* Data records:
##########
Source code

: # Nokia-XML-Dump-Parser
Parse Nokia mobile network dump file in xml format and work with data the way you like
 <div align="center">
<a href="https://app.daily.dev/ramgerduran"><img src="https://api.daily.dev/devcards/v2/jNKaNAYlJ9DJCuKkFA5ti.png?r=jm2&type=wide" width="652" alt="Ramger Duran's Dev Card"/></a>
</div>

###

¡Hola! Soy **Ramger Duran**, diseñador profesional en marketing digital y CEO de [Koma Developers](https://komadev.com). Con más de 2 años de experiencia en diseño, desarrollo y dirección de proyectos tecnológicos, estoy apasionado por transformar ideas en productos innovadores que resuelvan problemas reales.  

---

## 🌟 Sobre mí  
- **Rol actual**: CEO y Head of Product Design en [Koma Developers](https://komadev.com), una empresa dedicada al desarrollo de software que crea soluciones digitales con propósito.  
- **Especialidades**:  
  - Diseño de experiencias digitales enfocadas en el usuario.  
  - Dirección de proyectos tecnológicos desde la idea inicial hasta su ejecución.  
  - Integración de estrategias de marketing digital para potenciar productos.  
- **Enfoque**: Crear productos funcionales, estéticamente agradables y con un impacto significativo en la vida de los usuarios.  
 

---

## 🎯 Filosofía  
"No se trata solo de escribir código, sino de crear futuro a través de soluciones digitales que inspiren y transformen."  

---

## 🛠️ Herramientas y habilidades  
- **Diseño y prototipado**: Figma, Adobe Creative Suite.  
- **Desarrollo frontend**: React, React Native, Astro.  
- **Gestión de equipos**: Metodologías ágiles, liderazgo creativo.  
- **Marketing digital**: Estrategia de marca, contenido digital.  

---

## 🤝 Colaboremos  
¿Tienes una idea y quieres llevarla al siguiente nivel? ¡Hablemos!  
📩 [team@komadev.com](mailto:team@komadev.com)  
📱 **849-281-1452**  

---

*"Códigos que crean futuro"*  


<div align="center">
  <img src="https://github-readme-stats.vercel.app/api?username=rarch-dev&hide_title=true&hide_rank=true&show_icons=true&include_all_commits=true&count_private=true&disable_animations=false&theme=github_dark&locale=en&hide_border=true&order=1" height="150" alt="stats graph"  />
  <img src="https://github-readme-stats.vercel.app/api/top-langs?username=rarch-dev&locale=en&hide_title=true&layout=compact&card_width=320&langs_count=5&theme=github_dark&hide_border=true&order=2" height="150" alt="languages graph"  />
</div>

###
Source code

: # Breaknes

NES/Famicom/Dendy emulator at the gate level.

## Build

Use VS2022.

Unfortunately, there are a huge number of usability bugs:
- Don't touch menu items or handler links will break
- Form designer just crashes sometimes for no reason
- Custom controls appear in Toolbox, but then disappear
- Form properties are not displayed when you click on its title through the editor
##########
* Brief:
Your reply should consist only of the lines from the one containing "- **Gestión de" through the last line of the records, each reproduced exactly.

* Answer:
- **Gestión de equipos**: Metodologías ágiles, liderazgo creativo.  
- **Marketing digital**: Estrategia de marca, contenido digital.  

---

## 🤝 Colaboremos  
¿Tienes una idea y quieres llevarla al siguiente nivel? ¡Hablemos!  
📩 [team@komadev.com](mailto:team@komadev.com)  
📱 **849-281-1452**  

---

*"Códigos que crean futuro"*  


<div align="center">
  <img src="https://github-readme-stats.vercel.app/api?username=rarch-dev&hide_title=true&hide_rank=true&show_icons=true&include_all_commits=true&count_private=true&disable_animations=false&theme=github_dark&locale=en&hide_border=true&order=1" height="150" alt="stats graph"  />
  <img src="https://github-readme-stats.vercel.app/api/top-langs?username=rarch-dev&locale=en&hide_title=true&layout=compact&card_width=320&langs_count=5&theme=github_dark&hide_border=true&order=2" height="150" alt="languages graph"  />
</div>

###
Source code

: # Breaknes

NES/Famicom/Dendy emulator at the gate level.

## Build

Use VS2022.

Unfortunately, there are a huge number of usability bugs:
- Don't touch menu items or handler links will break
- Form designer just crashes sometimes for no reason
- Custom controls appear in Toolbox, but then disappear
- Form properties are not displayed when you click on its title through the editor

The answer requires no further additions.